The week after a race, you need to listen to your body and adapt. If this was your goal race, you need some time to recover. This is where having a coach can be an asset. You want to focus on recovery but you do not want to lose fitness. Depending on age, running history, and injury tendency, I recommend a day or two of total rest, then at least a week of easy running. You do NOT want to take an extended period off unless you have an injury. I also highly recommend getting a professional massage!
After a longer hard effort, our immune systems get tired as well. I highly suggest to athletes I coach to take extra vitamin C during the taper period and for at least a week post race. I usually do this, but got lazy after Boston. I now have had to take some unplanned rest due to being sick.
It can happen whether you run a PR (personal record) or a PW (personal worst). Post marathon blues are real and it is more common than you think. Know that you are not alone.
Boston was a few days ago and I had a decent race (3:00:26) placing me 4th in my age group. It was somewhere between my PR of 2:53 and my PW. I am experienced enough to know that being objective and finding success in the experience is important: I qualified for Boston, I got to the start healthy, I finished strong, 3:00:26 is a great time for a 47 year old female, placing 4th in age group is amazing, and although I am sore today, I do not have any injuries. I celebrate ALL of this. I KNOW those things but I also know that my 2019 Boston time does not reflect my fitness.
And although I had a decent race that I can celebrate, I can also feel IT already. I am a bit moody, teary, and unsettled. I ran 1,110 miles in preparation for Boston (beginning 1/1/19). I had a couple of 100+ mile weeks, and numerous weeks I ran doubles. I gave up fun races and activities. I tried to dial in nutrition and focus on recovery. Every day I had a goal and purpose. Structure. Focus. Motivation. Now what?
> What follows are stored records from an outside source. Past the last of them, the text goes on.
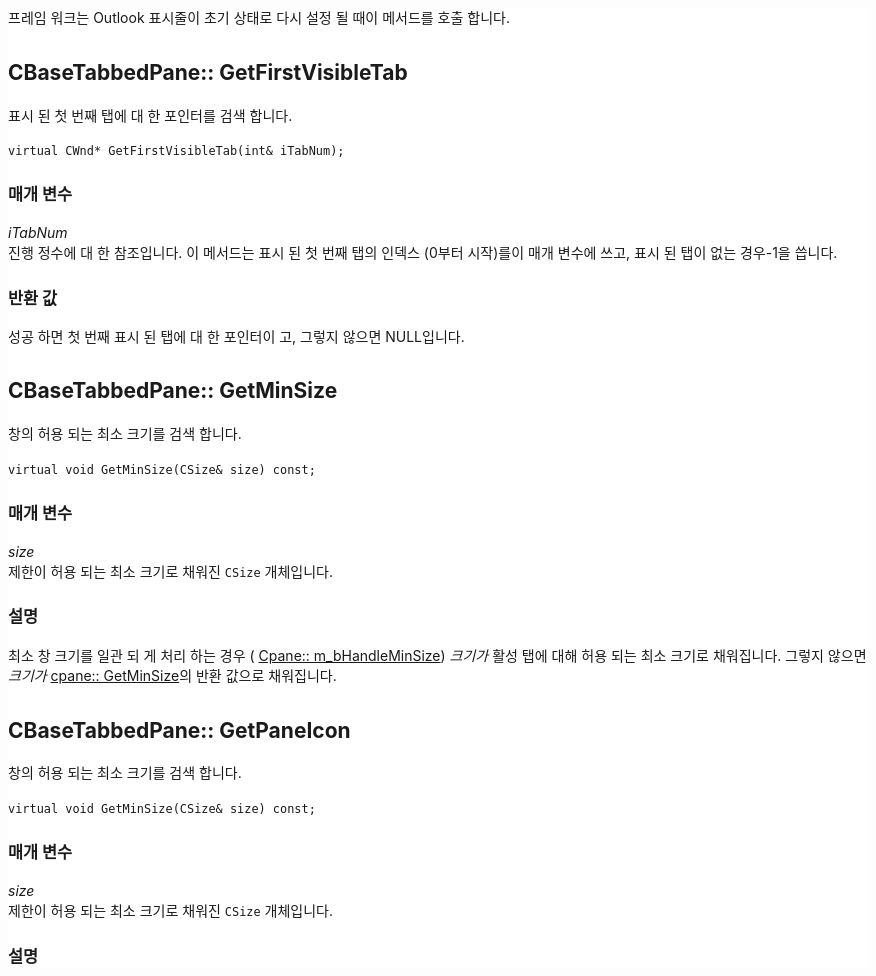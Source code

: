 프레임 워크는 Outlook 표시줄이 초기 상태로 다시 설정 될 때이 메서드를 호출 합니다.

##  <a name="getfirstvisibletab"></a>CBaseTabbedPane:: GetFirstVisibleTab

표시 된 첫 번째 탭에 대 한 포인터를 검색 합니다.

```
virtual CWnd* GetFirstVisibleTab(int& iTabNum);
```

### <a name="parameters"></a>매개 변수

*iTabNum*<br/>
진행 정수에 대 한 참조입니다. 이 메서드는 표시 된 첫 번째 탭의 인덱스 (0부터 시작)를이 매개 변수에 쓰고, 표시 된 탭이 없는 경우-1을 씁니다.

### <a name="return-value"></a>반환 값

성공 하면 첫 번째 표시 된 탭에 대 한 포인터이 고, 그렇지 않으면 NULL입니다.

##  <a name="getminsize"></a>CBaseTabbedPane:: GetMinSize

창의 허용 되는 최소 크기를 검색 합니다.

```
virtual void GetMinSize(CSize& size) const;
```

### <a name="parameters"></a>매개 변수

*size*<br/>
제한이 허용 되는 최소 크기로 채워진 `CSize` 개체입니다.

### <a name="remarks"></a>설명

최소 창 크기를 일관 되 게 처리 하는 경우 ( [Cpane:: m_bHandleMinSize](../../mfc/reference/cpane-class.md#m_bhandleminsize)) *크기가* 활성 탭에 대해 허용 되는 최소 크기로 채워집니다. 그렇지 않으면 *크기가* [cpane:: GetMinSize](../../mfc/reference/cpane-class.md#getminsize)의 반환 값으로 채워집니다.

##  <a name="getpaneicon"></a>CBaseTabbedPane:: GetPaneIcon

창의 허용 되는 최소 크기를 검색 합니다.

```
virtual void GetMinSize(CSize& size) const;
```

### <a name="parameters"></a>매개 변수

*size*<br/>
제한이 허용 되는 최소 크기로 채워진 `CSize` 개체입니다.

### <a name="remarks"></a>설명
After focusing on training for months, I feel blah. I just want to sleep and I do not feel like doing much of anything. Although it may not be a clinical diagnosis, there are physiological and psychological reasons for post marathon depression.
How can we combat PMD? Here are some suggestions:
Write it down (or talk about it). Let it out through journaling or talking to a caring friend.
Perspective. Keep the race in perspective. If it did not go the way you wanted, think of it as a training run for your next race.
Give Back. Volunteer at a race or help out at one of the many great running programs like Girls on the Run.
Get Outside. This one helps me a great deal. I am used to running outside and nothing can boost your mood better than fresh air and sunshine. If you are too sore to run, go for walk or hike.
Future Goals. It can help to plan out your future racing schedule. Find your next race and commit to it by registering or making plans with a friend.
Cross Train. After long, heavy training cycles, running legs can benefit from some cross training. Try a new sport or revisit an activity you had been ignoring because of your running.
Go For a Run. We all need rest days and recovery periods, but short easy runs of 30 minutes can boost your mood and help you maintain the fitness you worked so hard to build.
Remember, PMD is real and more common than you think, but it will pass. Pamper yourself for a few days, but do not dwell. If you want to build on your fitness, have a plan and do not let weeks go by without running. I plan on getting outside later and playing soccer with my son, but right now, I think I will go nap!